◆ INPUT DATA:
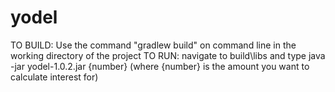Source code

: # yodel

TO BUILD:
    Use the command "gradlew build" on command line in the working directory of the project
TO RUN:
    navigate to build\libs and type java -jar yodel-1.0.2.jar {number}
    (where {number} is the amount you want to calculate interest for)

◆ WHAT TO PRODUCE: Each entry should be transcribed exactly as given, with pictures omitted.

◆ OUTPUT BELOW:
Source code

: # yodel

TO BUILD:
    Use the command "gradlew build" on command line in the working directory of the project
TO RUN:
    navigate to build\libs and type java -jar yodel-1.0.2.jar {number}
    (where {number} is the amount you want to calculate interest for)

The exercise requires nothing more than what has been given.